→ **Data supplied**:
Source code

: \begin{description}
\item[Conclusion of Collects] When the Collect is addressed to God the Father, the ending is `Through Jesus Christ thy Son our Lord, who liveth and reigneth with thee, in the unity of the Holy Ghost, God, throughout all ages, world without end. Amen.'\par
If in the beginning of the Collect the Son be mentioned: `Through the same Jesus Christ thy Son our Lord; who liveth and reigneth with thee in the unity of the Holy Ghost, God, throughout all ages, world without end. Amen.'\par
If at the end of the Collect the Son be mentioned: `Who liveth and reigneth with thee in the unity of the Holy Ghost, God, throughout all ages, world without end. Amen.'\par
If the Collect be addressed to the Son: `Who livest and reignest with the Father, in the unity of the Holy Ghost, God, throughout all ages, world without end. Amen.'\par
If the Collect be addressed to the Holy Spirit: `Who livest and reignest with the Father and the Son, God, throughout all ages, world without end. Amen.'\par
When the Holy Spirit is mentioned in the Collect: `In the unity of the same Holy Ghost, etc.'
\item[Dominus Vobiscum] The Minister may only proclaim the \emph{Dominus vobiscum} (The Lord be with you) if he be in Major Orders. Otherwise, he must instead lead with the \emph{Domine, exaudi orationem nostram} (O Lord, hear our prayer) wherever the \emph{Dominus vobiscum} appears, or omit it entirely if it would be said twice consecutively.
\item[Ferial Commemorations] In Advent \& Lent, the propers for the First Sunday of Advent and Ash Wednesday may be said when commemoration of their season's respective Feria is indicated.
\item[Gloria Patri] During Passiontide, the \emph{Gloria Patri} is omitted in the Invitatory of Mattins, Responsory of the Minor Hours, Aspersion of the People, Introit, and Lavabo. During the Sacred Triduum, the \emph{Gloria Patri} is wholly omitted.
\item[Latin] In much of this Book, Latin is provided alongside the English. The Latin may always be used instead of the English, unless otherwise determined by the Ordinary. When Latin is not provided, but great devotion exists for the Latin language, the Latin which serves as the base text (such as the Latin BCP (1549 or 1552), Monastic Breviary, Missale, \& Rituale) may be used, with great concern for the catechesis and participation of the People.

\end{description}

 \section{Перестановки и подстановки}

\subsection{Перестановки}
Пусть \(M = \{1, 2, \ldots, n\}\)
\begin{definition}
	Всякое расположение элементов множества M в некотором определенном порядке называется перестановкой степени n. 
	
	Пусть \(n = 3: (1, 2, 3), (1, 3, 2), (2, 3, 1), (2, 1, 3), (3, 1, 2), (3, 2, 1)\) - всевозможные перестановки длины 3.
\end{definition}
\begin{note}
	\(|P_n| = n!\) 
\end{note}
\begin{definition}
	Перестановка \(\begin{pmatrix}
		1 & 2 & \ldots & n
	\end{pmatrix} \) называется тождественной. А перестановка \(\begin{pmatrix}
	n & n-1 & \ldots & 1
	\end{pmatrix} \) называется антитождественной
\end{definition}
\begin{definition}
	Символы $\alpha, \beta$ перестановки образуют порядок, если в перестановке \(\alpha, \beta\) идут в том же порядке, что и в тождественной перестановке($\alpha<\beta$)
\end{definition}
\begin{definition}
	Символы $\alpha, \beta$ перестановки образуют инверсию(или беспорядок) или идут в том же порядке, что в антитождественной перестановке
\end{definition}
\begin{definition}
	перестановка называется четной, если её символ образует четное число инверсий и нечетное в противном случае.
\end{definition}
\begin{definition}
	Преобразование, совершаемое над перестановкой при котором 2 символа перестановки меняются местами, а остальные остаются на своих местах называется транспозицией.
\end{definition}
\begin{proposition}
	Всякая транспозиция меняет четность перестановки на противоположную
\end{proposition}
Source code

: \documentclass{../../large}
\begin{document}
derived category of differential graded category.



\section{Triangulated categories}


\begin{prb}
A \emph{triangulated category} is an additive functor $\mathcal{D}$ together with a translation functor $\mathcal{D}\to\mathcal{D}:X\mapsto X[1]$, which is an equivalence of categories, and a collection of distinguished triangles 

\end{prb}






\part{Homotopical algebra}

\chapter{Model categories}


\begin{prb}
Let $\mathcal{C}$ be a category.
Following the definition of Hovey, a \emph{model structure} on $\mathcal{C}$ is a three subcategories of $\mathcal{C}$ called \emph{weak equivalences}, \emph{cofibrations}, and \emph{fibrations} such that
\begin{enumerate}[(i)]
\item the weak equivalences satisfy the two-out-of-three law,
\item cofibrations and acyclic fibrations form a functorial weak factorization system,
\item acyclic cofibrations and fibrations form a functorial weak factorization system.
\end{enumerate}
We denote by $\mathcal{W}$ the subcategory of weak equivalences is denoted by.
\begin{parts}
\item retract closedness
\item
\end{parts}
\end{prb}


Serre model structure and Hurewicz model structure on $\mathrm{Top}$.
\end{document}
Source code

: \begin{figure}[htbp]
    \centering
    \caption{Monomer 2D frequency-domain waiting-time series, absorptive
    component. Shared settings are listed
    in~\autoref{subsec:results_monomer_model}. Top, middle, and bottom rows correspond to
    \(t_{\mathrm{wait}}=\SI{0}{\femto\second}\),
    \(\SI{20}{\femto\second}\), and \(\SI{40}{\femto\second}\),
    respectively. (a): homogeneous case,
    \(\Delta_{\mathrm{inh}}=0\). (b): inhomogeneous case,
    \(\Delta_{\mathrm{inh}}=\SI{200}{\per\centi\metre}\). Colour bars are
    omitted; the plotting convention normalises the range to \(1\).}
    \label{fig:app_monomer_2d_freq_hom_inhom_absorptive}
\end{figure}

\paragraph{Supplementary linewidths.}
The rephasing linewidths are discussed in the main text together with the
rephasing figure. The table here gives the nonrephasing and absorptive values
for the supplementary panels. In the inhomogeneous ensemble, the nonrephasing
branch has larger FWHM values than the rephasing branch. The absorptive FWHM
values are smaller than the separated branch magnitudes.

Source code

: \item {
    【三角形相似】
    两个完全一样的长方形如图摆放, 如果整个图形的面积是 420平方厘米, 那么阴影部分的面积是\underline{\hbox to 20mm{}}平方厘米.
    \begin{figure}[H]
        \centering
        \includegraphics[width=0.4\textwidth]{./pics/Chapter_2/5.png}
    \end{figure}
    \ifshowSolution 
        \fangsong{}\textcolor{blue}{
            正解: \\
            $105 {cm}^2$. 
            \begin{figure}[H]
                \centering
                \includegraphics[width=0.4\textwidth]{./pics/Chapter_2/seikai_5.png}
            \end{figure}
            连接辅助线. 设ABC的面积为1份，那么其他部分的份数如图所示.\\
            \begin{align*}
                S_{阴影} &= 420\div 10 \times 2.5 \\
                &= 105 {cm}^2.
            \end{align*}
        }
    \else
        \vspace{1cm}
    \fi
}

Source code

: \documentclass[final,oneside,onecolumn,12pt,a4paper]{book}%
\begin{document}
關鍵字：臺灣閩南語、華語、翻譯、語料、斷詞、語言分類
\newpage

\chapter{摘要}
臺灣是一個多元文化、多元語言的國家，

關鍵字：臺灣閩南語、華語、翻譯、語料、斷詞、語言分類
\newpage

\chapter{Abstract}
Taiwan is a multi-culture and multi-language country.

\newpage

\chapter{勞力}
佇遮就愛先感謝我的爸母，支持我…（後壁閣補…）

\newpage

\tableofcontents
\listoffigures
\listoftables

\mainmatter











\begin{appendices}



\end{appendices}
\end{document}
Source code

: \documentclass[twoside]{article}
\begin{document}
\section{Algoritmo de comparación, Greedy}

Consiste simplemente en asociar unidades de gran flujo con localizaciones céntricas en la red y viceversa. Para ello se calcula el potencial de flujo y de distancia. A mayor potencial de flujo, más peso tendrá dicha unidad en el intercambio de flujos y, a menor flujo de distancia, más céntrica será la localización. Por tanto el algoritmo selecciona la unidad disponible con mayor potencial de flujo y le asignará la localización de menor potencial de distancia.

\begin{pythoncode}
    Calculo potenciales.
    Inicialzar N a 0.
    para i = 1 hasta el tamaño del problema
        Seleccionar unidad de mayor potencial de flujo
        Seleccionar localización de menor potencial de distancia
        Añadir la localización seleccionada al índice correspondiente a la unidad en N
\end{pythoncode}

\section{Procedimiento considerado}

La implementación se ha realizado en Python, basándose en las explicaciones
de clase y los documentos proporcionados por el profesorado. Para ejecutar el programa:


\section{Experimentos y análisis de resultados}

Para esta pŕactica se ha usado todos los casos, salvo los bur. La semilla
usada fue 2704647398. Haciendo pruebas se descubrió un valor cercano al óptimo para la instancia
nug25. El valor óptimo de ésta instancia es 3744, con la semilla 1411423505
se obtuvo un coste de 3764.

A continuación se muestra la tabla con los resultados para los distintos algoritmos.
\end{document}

→ **Problem statement**: Report each line of the material above where the word "semilla" appears.

→ **Exercise answer**:
Para esta pŕactica se ha usado todos los casos, salvo los bur. La semilla
nug25. El valor óptimo de ésta instancia es 3744, con la semilla 1411423505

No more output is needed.